## [WORK ORDER]
If a line in the data below contains "potential", copy it.

─── INPUT MATERIAL ───

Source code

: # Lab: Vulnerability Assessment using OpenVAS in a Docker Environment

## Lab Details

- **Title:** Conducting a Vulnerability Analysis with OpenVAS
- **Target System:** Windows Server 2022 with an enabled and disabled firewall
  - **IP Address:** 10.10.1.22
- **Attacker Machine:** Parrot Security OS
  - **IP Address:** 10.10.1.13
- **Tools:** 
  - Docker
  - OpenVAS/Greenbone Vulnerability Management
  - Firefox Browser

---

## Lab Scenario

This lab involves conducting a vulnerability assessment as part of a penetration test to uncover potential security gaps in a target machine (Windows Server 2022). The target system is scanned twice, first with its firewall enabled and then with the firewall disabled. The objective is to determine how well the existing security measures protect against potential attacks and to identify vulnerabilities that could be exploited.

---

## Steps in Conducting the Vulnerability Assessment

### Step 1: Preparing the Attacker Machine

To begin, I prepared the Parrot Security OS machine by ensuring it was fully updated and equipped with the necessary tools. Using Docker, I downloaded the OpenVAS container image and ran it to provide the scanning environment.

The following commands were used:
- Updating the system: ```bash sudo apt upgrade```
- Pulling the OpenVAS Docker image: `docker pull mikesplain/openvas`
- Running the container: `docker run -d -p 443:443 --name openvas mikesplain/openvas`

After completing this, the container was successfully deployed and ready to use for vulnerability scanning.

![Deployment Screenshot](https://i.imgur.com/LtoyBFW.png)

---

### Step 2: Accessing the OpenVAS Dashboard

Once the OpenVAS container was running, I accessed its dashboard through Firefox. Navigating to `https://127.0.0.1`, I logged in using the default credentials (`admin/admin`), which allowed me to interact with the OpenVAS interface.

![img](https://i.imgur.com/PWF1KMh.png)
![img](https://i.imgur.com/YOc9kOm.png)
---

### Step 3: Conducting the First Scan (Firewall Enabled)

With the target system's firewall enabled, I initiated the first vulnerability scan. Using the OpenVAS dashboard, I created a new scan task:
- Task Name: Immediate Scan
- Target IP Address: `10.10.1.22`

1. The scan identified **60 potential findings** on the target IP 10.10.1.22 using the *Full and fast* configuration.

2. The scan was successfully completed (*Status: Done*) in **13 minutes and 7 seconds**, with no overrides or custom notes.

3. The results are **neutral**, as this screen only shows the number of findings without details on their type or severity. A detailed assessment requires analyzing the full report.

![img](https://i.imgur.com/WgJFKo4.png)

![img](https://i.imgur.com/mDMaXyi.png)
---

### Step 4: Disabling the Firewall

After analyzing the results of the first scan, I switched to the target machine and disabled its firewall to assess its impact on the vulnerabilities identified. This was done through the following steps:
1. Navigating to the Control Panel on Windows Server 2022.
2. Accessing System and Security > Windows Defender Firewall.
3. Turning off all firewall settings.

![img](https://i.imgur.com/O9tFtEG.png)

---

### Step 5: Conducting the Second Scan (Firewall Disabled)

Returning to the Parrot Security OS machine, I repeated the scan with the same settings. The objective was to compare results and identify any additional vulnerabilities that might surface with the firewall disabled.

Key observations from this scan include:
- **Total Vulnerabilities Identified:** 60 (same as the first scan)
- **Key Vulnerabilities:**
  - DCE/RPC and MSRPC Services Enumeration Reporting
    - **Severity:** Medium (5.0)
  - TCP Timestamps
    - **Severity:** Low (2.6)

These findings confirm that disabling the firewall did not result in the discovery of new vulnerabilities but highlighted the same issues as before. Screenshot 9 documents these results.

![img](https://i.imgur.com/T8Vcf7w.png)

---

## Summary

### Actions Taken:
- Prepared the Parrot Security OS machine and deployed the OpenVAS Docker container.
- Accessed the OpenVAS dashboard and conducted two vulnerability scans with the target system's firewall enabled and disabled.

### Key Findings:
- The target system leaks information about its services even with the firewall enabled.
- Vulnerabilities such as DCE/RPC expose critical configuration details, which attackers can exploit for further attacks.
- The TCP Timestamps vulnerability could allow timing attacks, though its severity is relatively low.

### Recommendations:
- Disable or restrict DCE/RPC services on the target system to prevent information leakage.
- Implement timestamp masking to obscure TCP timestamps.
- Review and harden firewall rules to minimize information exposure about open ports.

───

## [EXERCISE RESPONSE]
This lab involves conducting a vulnerability assessment as part of a penetration test to uncover potential security gaps in a target machine (Windows Server 2022). The target system is scanned twice, first with its firewall enabled and then with the firewall disabled. The objective is to determine how well the existing security measures protect against potential attacks and to identify vulnerabilities that could be exploited.
1. The scan identified **60 potential findings** on the target IP 10.10.1.22 using the *Full and fast* configuration.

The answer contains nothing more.